Installation of Scanpy on a Mac M1
February 10, 2022
Apple decided to change the architecture of their processor. They use ARM chips that they develop in-house. This change comes with some trade-off for python programming especially in the data science world. I had to use some data science and bioinformatic libraries and faced issues regarding their installation. The most notable one was with the library scanpy. First the library needs some system dependencies. Second, these some Python libraries that are just not available yet for the ARM chips. Indeed their wheels is still note ready to be used on PyPi. Here I kept note to remember the steps needed for the installation of scanpy. For managing my environments I use poetry
, conda
or pipenv
. Unfortunately I did not manage to install Scanpy via pip
depedent package managers (both pipenv
or poetry
do not work). The only alternative that worked wasconda
. But to be operational, you first need to install and configure some dependencies.
HDF5
HDF5 is a high performance data software library and file format to manage, process, and store your heterogeneous data. HDF5 is built for fast I/O processing and storage. Scanpy can read and store AnnData object as h5ad
files that are hdf5
files with some additional structure specifying how to store AnnData objects.
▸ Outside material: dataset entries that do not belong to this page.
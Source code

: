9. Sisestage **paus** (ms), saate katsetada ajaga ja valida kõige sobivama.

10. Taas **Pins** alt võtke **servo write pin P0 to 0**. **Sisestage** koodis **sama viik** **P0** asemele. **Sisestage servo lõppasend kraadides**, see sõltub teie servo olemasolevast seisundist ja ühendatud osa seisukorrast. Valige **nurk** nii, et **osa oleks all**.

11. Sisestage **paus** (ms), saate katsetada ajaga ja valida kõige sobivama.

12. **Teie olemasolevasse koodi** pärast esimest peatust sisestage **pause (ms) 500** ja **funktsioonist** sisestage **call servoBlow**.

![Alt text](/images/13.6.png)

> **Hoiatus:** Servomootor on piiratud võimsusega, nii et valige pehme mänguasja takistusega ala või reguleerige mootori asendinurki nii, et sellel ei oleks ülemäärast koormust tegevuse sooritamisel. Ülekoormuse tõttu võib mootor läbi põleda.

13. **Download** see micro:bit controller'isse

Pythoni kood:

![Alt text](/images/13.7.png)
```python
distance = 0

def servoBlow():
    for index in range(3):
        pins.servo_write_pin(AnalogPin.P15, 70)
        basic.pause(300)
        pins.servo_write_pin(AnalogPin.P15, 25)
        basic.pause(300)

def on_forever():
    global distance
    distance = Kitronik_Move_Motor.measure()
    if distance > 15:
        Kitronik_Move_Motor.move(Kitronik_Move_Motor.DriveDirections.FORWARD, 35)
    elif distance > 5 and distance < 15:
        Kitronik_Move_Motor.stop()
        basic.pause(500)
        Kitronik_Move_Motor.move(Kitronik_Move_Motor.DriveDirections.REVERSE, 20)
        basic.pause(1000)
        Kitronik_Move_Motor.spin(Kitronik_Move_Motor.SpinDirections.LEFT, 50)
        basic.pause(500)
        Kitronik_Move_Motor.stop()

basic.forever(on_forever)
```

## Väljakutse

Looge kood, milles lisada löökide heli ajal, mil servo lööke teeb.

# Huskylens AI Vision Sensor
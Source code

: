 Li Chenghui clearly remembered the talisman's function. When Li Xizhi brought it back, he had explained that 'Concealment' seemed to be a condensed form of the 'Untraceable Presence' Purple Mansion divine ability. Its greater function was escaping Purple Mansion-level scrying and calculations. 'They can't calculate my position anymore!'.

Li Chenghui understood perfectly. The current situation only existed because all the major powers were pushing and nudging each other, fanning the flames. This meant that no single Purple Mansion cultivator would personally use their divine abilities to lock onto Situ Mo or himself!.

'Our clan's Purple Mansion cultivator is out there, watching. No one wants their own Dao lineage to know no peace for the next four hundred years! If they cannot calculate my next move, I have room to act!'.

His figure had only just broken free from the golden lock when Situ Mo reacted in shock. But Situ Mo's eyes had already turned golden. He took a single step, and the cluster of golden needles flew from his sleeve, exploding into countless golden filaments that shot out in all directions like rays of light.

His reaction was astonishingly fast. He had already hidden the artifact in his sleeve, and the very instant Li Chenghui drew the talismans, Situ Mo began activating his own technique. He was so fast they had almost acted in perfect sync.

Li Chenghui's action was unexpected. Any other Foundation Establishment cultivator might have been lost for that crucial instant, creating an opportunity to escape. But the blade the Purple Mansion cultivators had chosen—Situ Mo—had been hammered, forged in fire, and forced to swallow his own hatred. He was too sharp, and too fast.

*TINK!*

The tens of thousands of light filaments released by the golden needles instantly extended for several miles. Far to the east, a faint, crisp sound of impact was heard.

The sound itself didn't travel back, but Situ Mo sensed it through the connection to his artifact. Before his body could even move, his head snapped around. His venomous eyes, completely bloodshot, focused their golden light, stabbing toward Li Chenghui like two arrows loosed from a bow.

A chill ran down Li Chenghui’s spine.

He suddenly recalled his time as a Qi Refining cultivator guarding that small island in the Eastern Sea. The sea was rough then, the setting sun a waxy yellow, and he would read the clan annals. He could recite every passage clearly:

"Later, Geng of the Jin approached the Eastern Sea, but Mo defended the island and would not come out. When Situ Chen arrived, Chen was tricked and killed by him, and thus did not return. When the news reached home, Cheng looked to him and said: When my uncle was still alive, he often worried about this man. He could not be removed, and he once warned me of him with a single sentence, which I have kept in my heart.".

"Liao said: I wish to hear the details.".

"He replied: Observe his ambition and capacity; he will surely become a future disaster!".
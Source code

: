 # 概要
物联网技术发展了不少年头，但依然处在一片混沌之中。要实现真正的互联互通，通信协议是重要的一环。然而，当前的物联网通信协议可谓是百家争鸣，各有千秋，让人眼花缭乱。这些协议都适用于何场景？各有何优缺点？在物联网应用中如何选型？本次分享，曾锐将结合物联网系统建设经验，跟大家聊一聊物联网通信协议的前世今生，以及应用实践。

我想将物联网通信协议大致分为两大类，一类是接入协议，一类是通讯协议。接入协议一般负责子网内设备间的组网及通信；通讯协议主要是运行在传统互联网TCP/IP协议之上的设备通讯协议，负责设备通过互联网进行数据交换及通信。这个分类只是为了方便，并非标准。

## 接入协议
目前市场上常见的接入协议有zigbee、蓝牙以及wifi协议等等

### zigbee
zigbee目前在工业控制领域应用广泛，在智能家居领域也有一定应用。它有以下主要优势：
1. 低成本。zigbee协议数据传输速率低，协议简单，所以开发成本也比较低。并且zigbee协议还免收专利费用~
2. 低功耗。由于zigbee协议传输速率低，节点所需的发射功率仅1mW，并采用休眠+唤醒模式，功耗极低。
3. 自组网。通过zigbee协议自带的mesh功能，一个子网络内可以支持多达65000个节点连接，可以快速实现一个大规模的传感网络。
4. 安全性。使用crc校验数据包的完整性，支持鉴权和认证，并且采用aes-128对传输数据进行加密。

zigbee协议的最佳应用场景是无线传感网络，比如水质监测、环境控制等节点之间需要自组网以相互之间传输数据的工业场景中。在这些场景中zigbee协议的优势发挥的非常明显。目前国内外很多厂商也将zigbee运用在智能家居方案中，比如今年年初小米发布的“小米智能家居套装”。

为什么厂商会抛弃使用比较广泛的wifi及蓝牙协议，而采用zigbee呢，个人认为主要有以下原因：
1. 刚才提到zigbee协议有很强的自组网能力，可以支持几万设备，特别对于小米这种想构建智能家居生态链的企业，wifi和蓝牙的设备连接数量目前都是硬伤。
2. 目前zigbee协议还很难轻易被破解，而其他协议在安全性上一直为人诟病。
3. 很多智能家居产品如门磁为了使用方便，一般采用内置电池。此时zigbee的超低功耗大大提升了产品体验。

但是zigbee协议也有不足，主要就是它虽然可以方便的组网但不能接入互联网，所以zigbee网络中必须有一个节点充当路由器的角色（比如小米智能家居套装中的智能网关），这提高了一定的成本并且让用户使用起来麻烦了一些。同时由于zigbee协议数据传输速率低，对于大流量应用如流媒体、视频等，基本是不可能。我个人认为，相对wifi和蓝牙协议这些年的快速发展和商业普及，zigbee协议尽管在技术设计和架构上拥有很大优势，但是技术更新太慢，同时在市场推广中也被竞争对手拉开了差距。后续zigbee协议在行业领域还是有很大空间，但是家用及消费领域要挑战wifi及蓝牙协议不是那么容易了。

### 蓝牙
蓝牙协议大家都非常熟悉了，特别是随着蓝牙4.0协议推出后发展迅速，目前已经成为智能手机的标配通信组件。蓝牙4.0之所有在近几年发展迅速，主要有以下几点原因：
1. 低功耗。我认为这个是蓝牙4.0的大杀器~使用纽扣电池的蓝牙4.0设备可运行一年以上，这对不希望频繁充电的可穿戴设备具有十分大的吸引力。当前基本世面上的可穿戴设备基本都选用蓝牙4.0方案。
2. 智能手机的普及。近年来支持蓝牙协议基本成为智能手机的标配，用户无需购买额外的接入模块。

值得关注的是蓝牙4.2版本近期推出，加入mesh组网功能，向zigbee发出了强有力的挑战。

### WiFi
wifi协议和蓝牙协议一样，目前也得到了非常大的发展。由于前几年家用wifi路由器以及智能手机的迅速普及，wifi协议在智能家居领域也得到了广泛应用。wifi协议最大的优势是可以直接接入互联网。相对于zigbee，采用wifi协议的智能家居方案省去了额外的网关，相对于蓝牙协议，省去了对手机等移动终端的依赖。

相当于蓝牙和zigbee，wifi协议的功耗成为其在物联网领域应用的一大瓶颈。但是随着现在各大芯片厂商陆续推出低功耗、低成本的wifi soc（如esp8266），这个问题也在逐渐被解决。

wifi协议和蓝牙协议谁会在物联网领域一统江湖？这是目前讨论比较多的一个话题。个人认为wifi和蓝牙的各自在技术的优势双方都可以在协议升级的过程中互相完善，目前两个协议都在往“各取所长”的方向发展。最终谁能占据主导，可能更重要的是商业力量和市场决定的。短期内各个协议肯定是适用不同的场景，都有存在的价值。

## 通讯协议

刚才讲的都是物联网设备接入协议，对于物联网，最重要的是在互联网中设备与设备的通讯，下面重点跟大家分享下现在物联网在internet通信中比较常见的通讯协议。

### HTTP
To install it you will need homebrew on your Mac M1 machine.
brew install hdf5
export HDF5_DIR=/opt/homebrew/Cellar/hdf5/1.12.1 # use the version you have
LLVMLITE
Next install llvmlite
with homebrew. llvmlite
provides a Python binding to LLVM for use in Numba that translates a subset of Python and NumPy code into fast machine code. It is extensively used in Scanpy given its dependency to numpy and scikit-learn.
brew install llvm@11
Make sure /opt/homebrew/opt/llvm@11/bin
is in your path. For that edit the /etc/paths
to add this path. Next install llvmlite
in your python environment.
Conda
I recommend installing Miniconda. Miniconda is essentially an installer for an empty conda environment, containing only Conda, its dependencies, and Python.
conda config --add channels defaults
conda config --add channels bioconda
conda config --add channels conda-forge
conda config --set offline false
Once done, you can install scanpy
in your machine.
conda install scanpy
Conclusion
It was a short one, but it will be, for sure, a good reminder for my future scanpy
projects when working in a Mac M1. I hope that in the future these issues will be solved. In the mean time, I still use my Linux computer when I need to deal with Scanpy. There, everything works out of the box with classical pip install
.
Update
Since Numba 0.55.2 and llvmlite 0.38.1 are now available with wheels from PyPi you can now easily install scanpy
on your mac M1. You can see the thread here to have more context about it.